All of my network and DHCP configurations begin with the rc.local file (super stable, right!). I disable the rc.local script and run each command within it after boot. Still no luck, ahhhhhhhhhhhhh!
Maybe, it's the dhclient. 1 hour of debugging that later, still nothing.
For laughs and giggles, I plugged a USB ethernet adapter into the Espressobin.
Espressobin --> USB Ethernet --> Campus Network
It works! What in the world!!!!!!!!!!!!! Ok, this narrows down the problem to the exact port. It has nothing to do with my device "misbehaving", or a misconfigured DHCP client/server.
Side note: I tested the cluster on a different network. So, this confirms it's not physical damage to the port
lshw -C network command later and I found something. It could be nothing (again) or it could be everything. The
lshw -C network showed the connection speed of the link to be 1Gbps. This stood out to me because I ran a speed test on the port when I was testing the port with my laptop. This is important because I was a little disappointed that the apartment topped out at 100Mbps, unlike the 1000Mbps dorm link.

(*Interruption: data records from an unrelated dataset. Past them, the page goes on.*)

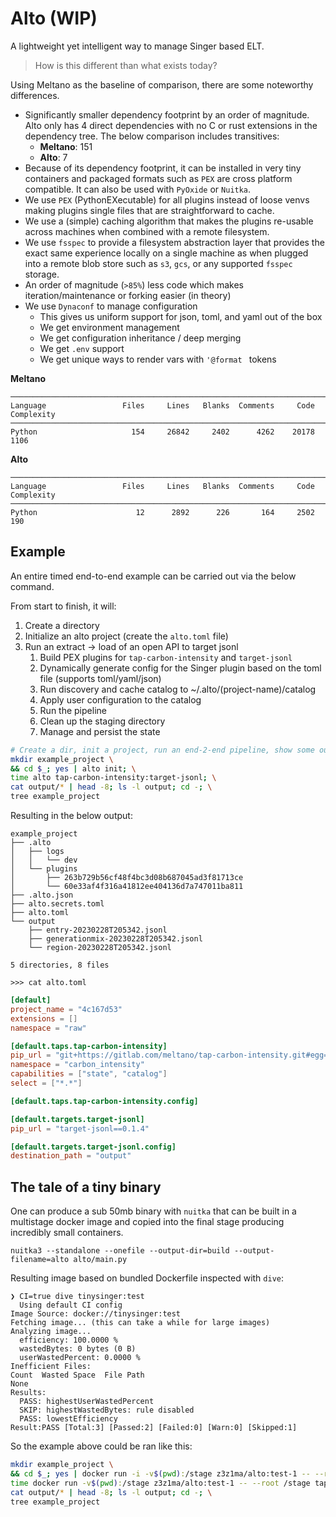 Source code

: # Alto (WIP)

A lightweight yet intelligent way to manage Singer based ELT.

> How is this different than what exists today?

Using Meltano as the baseline of comparison, there are some noteworthy differences.

- Significantly smaller dependency footprint by an order of magnitude. Alto only has 4 direct dependencies with no C or rust extensions in the dependency tree. The below comparison includes transitives:
    - **Meltano**: 151
    - **Alto**: 7
- Because of its dependency footprint, it can be installed in very tiny containers and packaged formats such as `PEX` are cross platform compatible. It can also be used with `PyOxide` or `Nuitka`.
- We use `PEX` (PythonEXecutable) for all plugins instead of loose venvs making plugins single files that are straightforward to cache.
- We use a (simple) caching algorithm that makes the plugins re-usable across machines when combined with a remote filesystem.
- We use `fsspec` to provide a filesystem abstraction layer that provides the exact same experience locally on a single machine as when plugged into a remote blob store such as `s3`, `gcs`, or any supported `fsspec` storage.
- An order of magnitude (`>85%`) less code which makes iteration/maintenance or forking easier (in theory)
- We use `Dynaconf` to manage configuration
    - This gives us uniform support for json, toml, and yaml out of the box
    - We get environment management 
    - We get configuration inheritance / deep merging
    - We get `.env` support
    - We get unique ways to render vars with `'@format ` tokens

**Meltano**
```
───────────────────────────────────────────────────────────────────────────────
Language                 Files     Lines   Blanks  Comments     Code Complexity
───────────────────────────────────────────────────────────────────────────────
Python                     154     26842     2402      4262    20178       1106
```

**Alto**
```
───────────────────────────────────────────────────────────────────────────────
Language                 Files     Lines   Blanks  Comments     Code Complexity
───────────────────────────────────────────────────────────────────────────────
Python                      12      2892      226       164     2502        190
```



## Example

An entire timed end-to-end example can be carried out via the below command.

From start to finish, it will:

1. Create a directory
2. Initialize an alto project (create the `alto.toml` file)
3. Run an extract -> load of an open API to target jsonl
    1. Build PEX plugins for `tap-carbon-intensity` and `target-jsonl`
    2. Dynamically generate config for the Singer plugin based on the toml file (supports toml/yaml/json)
    3. Run discovery and cache catalog to ~/.alto/(project-name)/catalog
    4. Apply user configuration to the catalog
    5. Run the pipeline
    6. Clean up the staging directory
    7. Manage and persist the state

```bash
# Create a dir, init a project, run an end-2-end pipeline, show some output as proof
mkdir example_project \
&& cd $_; yes | alto init; \
time alto tap-carbon-intensity:target-jsonl; \
cat output/* | head -8; ls -l output; cd -; \
tree example_project
```

Resulting in the below output:

```
example_project
├── .alto
│   ├── logs
│   │   └── dev
│   └── plugins
│       ├── 263b729b56cf48f4bc3d08b687045ad3f81713ce
│       └── 60e33af4f316a41812ee404136d7a747011ba811
├── .alto.json
├── alto.secrets.toml
├── alto.toml
└── output
    ├── entry-20230228T205342.jsonl
    ├── generationmix-20230228T205342.jsonl
    └── region-20230228T205342.jsonl

5 directories, 8 files
```

`>>> cat alto.toml`

```toml
[default]
project_name = "4c167d53"
extensions = []
namespace = "raw"

[default.taps.tap-carbon-intensity]
pip_url = "git+https://gitlab.com/meltano/tap-carbon-intensity.git#egg=tap_carbon_intensity"
namespace = "carbon_intensity"
capabilities = ["state", "catalog"]
select = ["*.*"]

[default.taps.tap-carbon-intensity.config]

[default.targets.target-jsonl]
pip_url = "target-jsonl==0.1.4"

[default.targets.target-jsonl.config]
destination_path = "output"
```

## The tale of a tiny binary

One can produce a sub 50mb binary with `nuitka` that can be built in a multistage docker image and copied into the final stage producing incredibly small containers.

`nuitka3 --standalone --onefile --output-dir=build --output-filename=alto alto/main.py`

Resulting image based on bundled Dockerfile inspected with `dive`:

```
❯ CI=true dive tinysinger:test
  Using default CI config
Image Source: docker://tinysinger:test
Fetching image... (this can take a while for large images)
Analyzing image...
  efficiency: 100.0000 %
  wastedBytes: 0 bytes (0 B)
  userWastedPercent: 0.0000 %
Inefficient Files:
Count  Wasted Space  File Path
None
Results:
  PASS: highestUserWastedPercent
  SKIP: highestWastedBytes: rule disabled
  PASS: lowestEfficiency
Result:PASS [Total:3] [Passed:2] [Failed:0] [Warn:0] [Skipped:1]
```

So the example above could be ran like this:

```bash
mkdir example_project \
&& cd $_; yes | docker run -i -v$(pwd):/stage z3z1ma/alto:test-1 -- --root /stage init; \
time docker run -v$(pwd):/stage z3z1ma/alto:test-1 -- --root /stage tap-carbon-intensity:target-jsonl; \
cat output/* | head -8; ls -l output; cd -; \
tree example_project
```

To continue this investigation I connected a different Linux board to the port, the Odroid xu4. It also has the capability of 1Gbps. However, the
lshw -C network report showed it's speed to be 100Mbps.
From random background knowledge, I get the just that Gigabit ethernet protocol uses more strands of wire in the ethernet cord differently than 100Mbps. This should all be auto negotiated when the link is first created. However, this isn't happening with my Espressobin.
Another google search later, I forcefully set the Espressobin link to 100Mbps using ethtool. It works! I have freakin blinking lights. It's a pure dopamine rush!
I add this command to my rc.local to keep between reboots.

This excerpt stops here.